Aim: We aim to develop a predictive model using EEG recordings and clinical data to predict the outcome of comatose patients after cardiac arrest within the first 72 hours.
Methods: The dataset consisted of 5-min, 18-bipolar channel, EEG recordings obtained hourly for up to 72 hours from 607 comatose patients. We divided the dataset into 80% training / 20% test sets (486/121 patients). The developed model was based on the Discrete Wavelet Transform (DWT), as it can adapt to the frequency content of non-stationary signals such as EEG, resulting in optimal time-frequency resolution over all frequencies. We used the most recent recording with the highest quality index, band-pass filtered between 0.56 and 40 Hz and implemented the DWT with four detail levels. For each DWT level, the mean absolute value (MAV), standard deviation, average power, entropy, and the ratio between the MAVs of adjacent bands were calculated. The 24 DWT features and patient metadata were inputted into a random forest (RF) model. A second model was developed using brain functional connectivity (FC), computed for six frequency bands, based on the corrected imaginary phase locking value.
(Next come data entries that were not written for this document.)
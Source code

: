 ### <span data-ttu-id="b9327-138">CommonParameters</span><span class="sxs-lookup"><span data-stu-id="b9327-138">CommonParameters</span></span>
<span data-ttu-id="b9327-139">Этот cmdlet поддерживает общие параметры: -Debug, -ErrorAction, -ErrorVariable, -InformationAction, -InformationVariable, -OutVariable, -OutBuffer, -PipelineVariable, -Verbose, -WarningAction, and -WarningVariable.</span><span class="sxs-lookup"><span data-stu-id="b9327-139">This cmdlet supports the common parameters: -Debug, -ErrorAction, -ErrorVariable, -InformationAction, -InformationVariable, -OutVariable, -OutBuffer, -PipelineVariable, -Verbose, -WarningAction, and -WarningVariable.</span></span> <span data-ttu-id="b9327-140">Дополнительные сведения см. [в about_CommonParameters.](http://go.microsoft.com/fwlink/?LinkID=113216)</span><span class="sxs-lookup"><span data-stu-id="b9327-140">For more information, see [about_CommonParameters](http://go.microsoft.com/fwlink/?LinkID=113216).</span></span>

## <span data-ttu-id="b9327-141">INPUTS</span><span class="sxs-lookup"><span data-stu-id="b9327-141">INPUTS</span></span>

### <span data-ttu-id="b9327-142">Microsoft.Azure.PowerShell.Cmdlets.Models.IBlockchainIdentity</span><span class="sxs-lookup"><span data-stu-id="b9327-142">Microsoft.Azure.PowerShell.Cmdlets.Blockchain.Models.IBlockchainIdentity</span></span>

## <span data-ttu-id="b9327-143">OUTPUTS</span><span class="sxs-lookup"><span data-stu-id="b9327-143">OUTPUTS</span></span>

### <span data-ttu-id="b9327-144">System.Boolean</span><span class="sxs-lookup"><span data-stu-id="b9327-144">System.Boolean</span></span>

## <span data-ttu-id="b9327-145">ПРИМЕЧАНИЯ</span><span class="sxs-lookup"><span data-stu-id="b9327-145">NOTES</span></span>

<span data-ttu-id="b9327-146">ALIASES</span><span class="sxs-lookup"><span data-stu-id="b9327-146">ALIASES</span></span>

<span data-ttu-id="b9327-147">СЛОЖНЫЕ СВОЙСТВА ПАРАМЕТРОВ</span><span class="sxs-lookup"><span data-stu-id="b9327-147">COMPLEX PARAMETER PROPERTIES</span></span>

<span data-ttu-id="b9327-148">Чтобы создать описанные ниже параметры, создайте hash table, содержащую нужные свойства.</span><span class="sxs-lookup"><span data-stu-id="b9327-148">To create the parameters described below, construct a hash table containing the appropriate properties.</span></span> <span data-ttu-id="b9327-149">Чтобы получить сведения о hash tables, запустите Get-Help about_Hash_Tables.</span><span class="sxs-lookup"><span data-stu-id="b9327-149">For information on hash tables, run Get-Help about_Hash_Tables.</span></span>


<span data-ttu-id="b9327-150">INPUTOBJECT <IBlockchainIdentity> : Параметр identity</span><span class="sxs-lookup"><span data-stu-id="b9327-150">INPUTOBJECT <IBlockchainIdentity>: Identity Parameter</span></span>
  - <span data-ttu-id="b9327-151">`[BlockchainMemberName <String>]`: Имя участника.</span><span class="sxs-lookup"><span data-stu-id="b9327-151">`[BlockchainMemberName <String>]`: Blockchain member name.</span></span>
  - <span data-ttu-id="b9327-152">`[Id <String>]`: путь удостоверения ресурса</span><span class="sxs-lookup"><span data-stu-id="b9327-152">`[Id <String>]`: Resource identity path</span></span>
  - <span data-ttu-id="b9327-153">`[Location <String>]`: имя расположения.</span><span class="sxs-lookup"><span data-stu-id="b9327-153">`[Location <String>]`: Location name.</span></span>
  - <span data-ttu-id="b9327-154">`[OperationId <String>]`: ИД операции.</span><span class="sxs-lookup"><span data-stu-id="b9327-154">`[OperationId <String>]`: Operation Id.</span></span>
To reduce the dimensionality we implemented an autoencoder (AE) model, compressing the FC matrices using the trained encoder. We combined these features with patient metadata and non-coupling features (e.g: psd) and trained a RF model.
Results: The DWT model achieved a challenge score of 0.55 in the internal validation and 0.31 in the external validation (Team DEIB_POLIMI) at 72h. For the FC approach, the model obtained a score of 0.67 in the internal validation.
Conclusion: The FC features extracted by AE improved the internal validation score. In the official phase, we will explore the predictive power of additional FC features extracted from DWT signals while using an AE for dimensionality reduction.